MOSCOW, Russia -- Russian dairy producer, Unimilk, and French and leading global dairy producer, Danone, have agreed to merge their Russian, Ukraine, Kazakhstan and Belarus operations.
The move will see the combined Unimilk-Danone with a 21% share of the Russian dairy market, with more than 18 thousand employees and estimated revenues of about 1.5 billion euro annually.
Danone will take a 57.5% stake in the merged company, leaving Unimilk with 42.5%, with the deal also seeing Danone make an undisclosed cash payment, and providing put options to Unimilk shareholders which will see it take on an additional 1.3 billion euro in debt.
The options will see Danone exercise right of purchase should Unimilk shareholder wish to sell out of the entity according to a Danone statement.
"These options will allow them to dispose of part or all of their shares in the new entity, Danone being able to hold 100% of these shares in 2022. The operation will be accretive to Danone earnings per share starting in 2011."
The merged company will be headed by Unimilk CEO Andrey Beskhmelnitsky, with operations under the charge of Filip Kegels, currently General Manager of Danone
Fresh Dairy Products in Eastern Europe and Central Asia.

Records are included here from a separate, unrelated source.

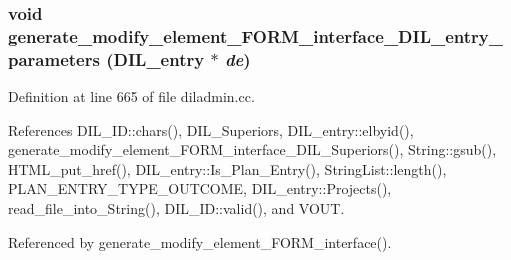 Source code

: \subsubsection{\setlength{\rightskip}{0pt plus 5cm}void generate\_\-modify\_\-element\_\-FORM\_\-interface\_\-DIL\_\-entry\_\-parameters ({\bf DIL\_\-entry} $\ast$ {\em de})}\label{diladmin_8cc_a9}




Definition at line 665 of file diladmin.cc.

References DIL\_\-ID::chars(), DIL\_\-Superiors, DIL\_\-entry::elbyid(), generate\_\-modify\_\-element\_\-FORM\_\-interface\_\-DIL\_\-Superiors(), String::gsub(), HTML\_\-put\_\-href(), DIL\_\-entry::Is\_\-Plan\_\-Entry(), String\-List::length(), PLAN\_\-ENTRY\_\-TYPE\_\-OUTCOME, DIL\_\-entry::Projects(), read\_\-file\_\-into\_\-String(), DIL\_\-ID::valid(), and VOUT.

Referenced by generate\_\-modify\_\-element\_\-FORM\_\-interface().



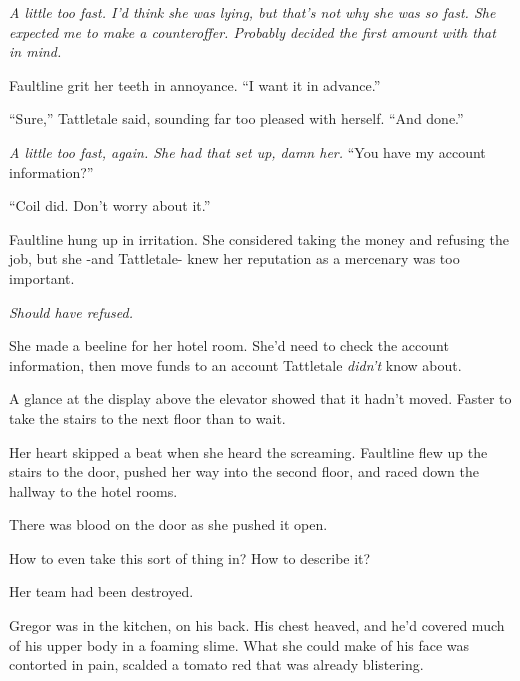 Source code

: \emph{A little too fast.  I'd think she was lying, but that's not why she was so fast.  She expected me to make a counteroffer.  Probably decided the first amount with that in mind.}



Faultline grit her teeth in annoyance.  ``I want it in advance.''



``Sure,'' Tattletale said, sounding far too pleased with herself.  ``And done.''



\emph{A little too fast, again.  She had that set up, damn her.  }``You have my account information?''



``Coil did.  Don't worry about it.''



Faultline hung up in irritation.  She considered taking the money and refusing the job, but she -and Tattletale- knew her reputation as a mercenary was too important.



\emph{Should have refused.}



She made a beeline for her hotel room.  She'd need to check the account information, then move funds to an account Tattletale \emph{didn't} know about.



A glance at the display above the elevator showed that it hadn't moved.  Faster to take the stairs to the next floor than to wait.



Her heart skipped a beat when she heard the screaming.  Faultline flew up the stairs to the door, pushed her way into the second floor, and raced down the hallway to the hotel rooms.



There was blood on the door as she pushed it open.



How to even take this sort of thing in?  How to describe it?



Her team had been destroyed.



Gregor was in the kitchen, on his back.  His chest heaved, and he'd covered much of his upper body in a foaming slime.  What she could make of his face was contorted in pain, scalded a tomato red that was already blistering.



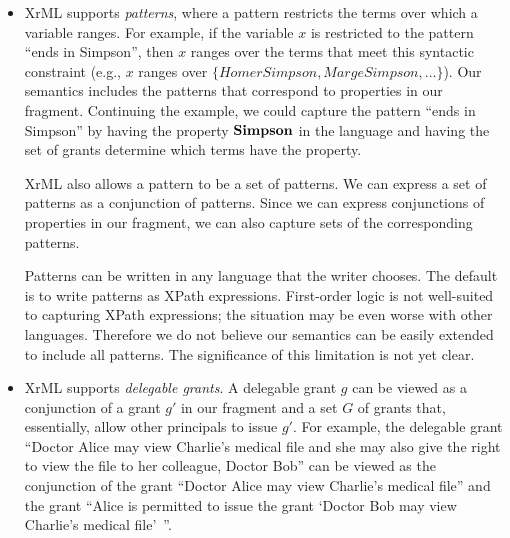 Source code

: \documentclass{acmtrans2m}
\newcommand{\<}{
}
\renewcommand{\>}{\rangle}
\begin{document}
\begin{itemize}
\item XrML supports \emph{patterns}, where a pattern restricts the terms over which a variable
ranges. For example, if the variable $x$ is restricted to the pattern ``ends in Simpson'', then
$x$ ranges over the terms that meet this syntactic constraint (e.g., $x$ ranges over
$\{Homer Simpson, Marge Simpson, \ldots\}$).
Our semantics includes the patterns that correspond to properties in our fragment.
Continuing the example, we could capture the pattern ``ends in Simpson''
by having the property  $\mathit{\bf Simpson}$ in the
language and having the set of grants determine which terms have the property.



XrML
also
allows a pattern to be a set of patterns.  We can express a set of patterns as a
conjunction of patterns.  Since we can express conjunctions of
properties in our fragment, we can
also capture sets
of the corresponding patterns.

Patterns can be written in any language that the writer chooses.  The default is to
write patterns as XPath expressions.  First-order logic is not
well-suited to capturing
XPath expressions; the situation may be even worse with other languages.
Therefore we do not believe our semantics can be easily extended to
include all patterns.
The significance of this limitation is not yet clear.

\item XrML supports \emph{delegable grants}.  A delegable grant $g$ can be viewed as a conjunction of a
grant $g'$ in our fragment and a set $G$ of grants that, essentially, allow other principals to issue $g'$.
For example, the delegable grant ``Doctor Alice may view Charlie's medical file and she may also give the
right to view the file
to her colleague, Doctor Bob'' can be viewed as the conjunction of the grant
``Doctor Alice may view Charlie's medical file'' and the grant ``Alice is permitted to issue the grant
`Doctor Bob may view Charlie's medical file'\, ''.


\end{itemize}
\end{document}
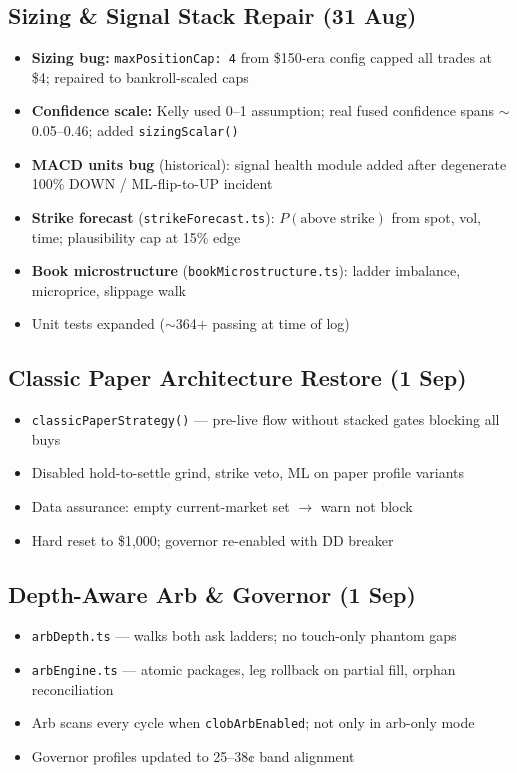 \documentclass[11pt,a4paper]{article}
\begin{document}
\subsection{Sizing \& Signal Stack Repair (31 Aug)}
\begin{itemize}[noitemsep]
  \item \textbf{Sizing bug:} \texttt{maxPositionCap: 4} from \$150-era config capped all trades at \$4; repaired to bankroll-scaled caps
  \item \textbf{Confidence scale:} Kelly used 0--1 assumption; real fused confidence spans $\sim$0.05--0.46; added \texttt{sizingScalar()}
  \item \textbf{MACD units bug} (historical): signal health module added after degenerate 100\% DOWN / ML-flip-to-UP incident
  \item \textbf{Strike forecast} (\texttt{strikeForecast.ts}): $P(\text{above strike})$ from spot, vol, time; plausibility cap at 15\% edge
  \item \textbf{Book microstructure} (\texttt{bookMicrostructure.ts}): ladder imbalance, microprice, slippage walk
  \item Unit tests expanded ($\sim$364+ passing at time of log)
\end{itemize}

\subsection{Classic Paper Architecture Restore (1 Sep)}
\begin{itemize}[noitemsep]
  \item \texttt{classicPaperStrategy()} --- pre-live flow without stacked gates blocking all buys
  \item Disabled hold-to-settle grind, strike veto, ML on paper profile variants
  \item Data assurance: empty current-market set $\rightarrow$ warn not block
  \item Hard reset to \$1{,}000; governor re-enabled with DD breaker
\end{itemize}

\subsection{Depth-Aware Arb \& Governor (1 Sep)}
\begin{itemize}[noitemsep]
  \item \texttt{arbDepth.ts} --- walks both ask ladders; no touch-only phantom gaps
  \item \texttt{arbEngine.ts} --- atomic packages, leg rollback on partial fill, orphan reconciliation
  \item Arb scans every cycle when \texttt{clobArbEnabled}; not only in arb-only mode
  \item Governor profiles updated to 25--38¢ band alignment
\end{itemize}
\end{document}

Russian First Deputy Prime Minister, Viktor Zubkov, said the announcement would not be likely to lead to monopolization of the Russian dairy market.
“We believe that this is a normal development. There are many other major, medium and small companies, there is a competitive environment."
He added that Danone would bring its experience from European and global markets to the venture and that the announcement was an expression of confidence in Russian agriculture.
"What happened today is a very important event in the life of the agricultural industry in Russia and the CIS countries, because creation of such a major company instills confidence that it will be a modern company with good investments, with modern production."